First, I read this article posted on Facebook by Tam Paquette https://medium.com/@schmutzie/i-quit-liking-things-on-facebook-for-two-weeks-heres-how-it-changed-my-view-of-humanity-29b5102abace
I replied to her post – “I’m going to try it. Starting now. Thanks, Tam.”
The following morning, within 30 seconds of logging on to FB, I accidentally “liked” something. I gasped out loud, and then quickly “unliked” it . Then I hoped no one noticed me do that. Then I noticed myself noticing that. Then I thought, “Wow, the article was right. I don’t use that “like” button for a quick pat on the back, but as a substitute for actually saying something. The rest of the day I managed not to “like” anything. Instead I was compelled to actually “say” something, so the poster would know I had been there. This made me think about how much I care about somebody knowing if I had been there, and what that says about my sense of security.

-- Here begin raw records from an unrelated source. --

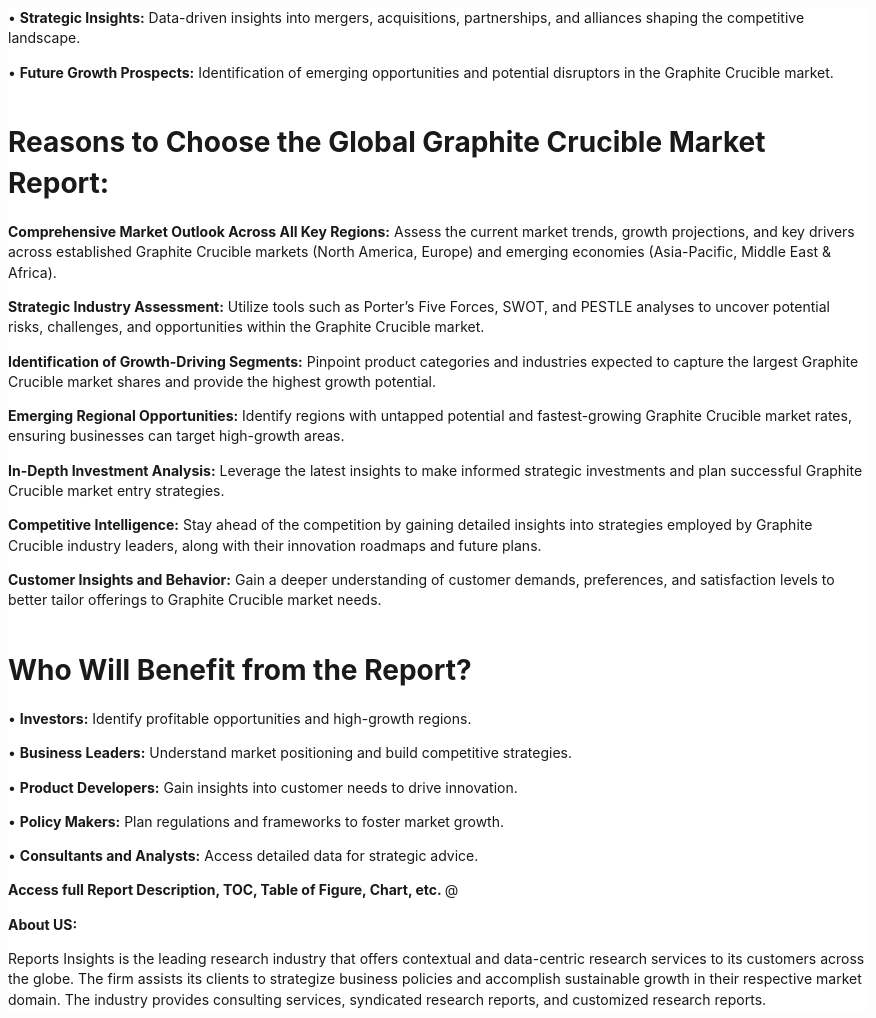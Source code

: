 • <strong>Strategic Insights:</strong> Data-driven insights into mergers, acquisitions, partnerships, and alliances shaping the competitive landscape.

• <strong>Future Growth Prospects:</strong> Identification of emerging opportunities and potential disruptors in the Graphite Crucible market.

# <strong>Reasons to Choose the Global Graphite Crucible Market Report:</strong>

<strong>Comprehensive Market Outlook Across All Key Regions:</strong>
Assess the current market trends, growth projections, and key drivers across established Graphite Crucible markets (North America, Europe) and emerging economies (Asia-Pacific, Middle East & Africa).

<strong>Strategic Industry Assessment:</strong>
Utilize tools such as Porter’s Five Forces, SWOT, and PESTLE analyses to uncover potential risks, challenges, and opportunities within the Graphite Crucible market.

<strong>Identification of Growth-Driving Segments:</strong>
Pinpoint product categories and industries expected to capture the largest Graphite Crucible market shares and provide the highest growth potential.

<strong>Emerging Regional Opportunities:</strong>
Identify regions with untapped potential and fastest-growing Graphite Crucible market rates, ensuring businesses can target high-growth areas.

<strong>In-Depth Investment Analysis:</strong>
Leverage the latest insights to make informed strategic investments and plan successful Graphite Crucible market entry strategies.

<strong>Competitive Intelligence:</strong>
Stay ahead of the competition by gaining detailed insights into strategies employed by Graphite Crucible industry leaders, along with their innovation roadmaps and future plans.

<strong>Customer Insights and Behavior:</strong>
Gain a deeper understanding of customer demands, preferences, and satisfaction levels to better tailor offerings to Graphite Crucible market needs.

# <strong>Who Will Benefit from the Report?</strong>

• <strong>Investors:</strong> Identify profitable opportunities and high-growth regions.

• <strong>Business Leaders:</strong> Understand market positioning and build competitive strategies.

• <strong>Product Developers:</strong> Gain insights into customer needs to drive innovation.

• <strong>Policy Makers:</strong> Plan regulations and frameworks to foster market growth.

• <strong>Consultants and Analysts:</strong> Access detailed data for strategic advice.
</ul>
<strong>Access full Report Description, TOC, Table of Figure, Chart, etc. </strong>@  <a href= style=color:#0000ff;></a></font>

<strong><strong>About US</strong>:</strong>

Reports Insights is the leading research industry that offers contextual and data-centric research services to its customers across the globe. The firm assists its clients to strategize business policies and accomplish sustainable growth in their respective market domain. The industry provides consulting services, syndicated research reports, and customized research reports.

Now it’s Day Two of my experiment in refraining from hitting that “like” button. I have learned to either actually comment or move on by, without the mental song and dance. I’m actually enjoying the freshness of my response, or failure to respond. It’s bizarre how much it makes me pay attention to what I’m doing – to actually have to put into words what I mean (what does that tell you?). And here’s something new I just discovered. You can experiment with your comments. I just now commented “oooooooooooooooo” and realized that I can be more articulate in one keystroke than I thought I could. This is an experiment that makes me think. I like it.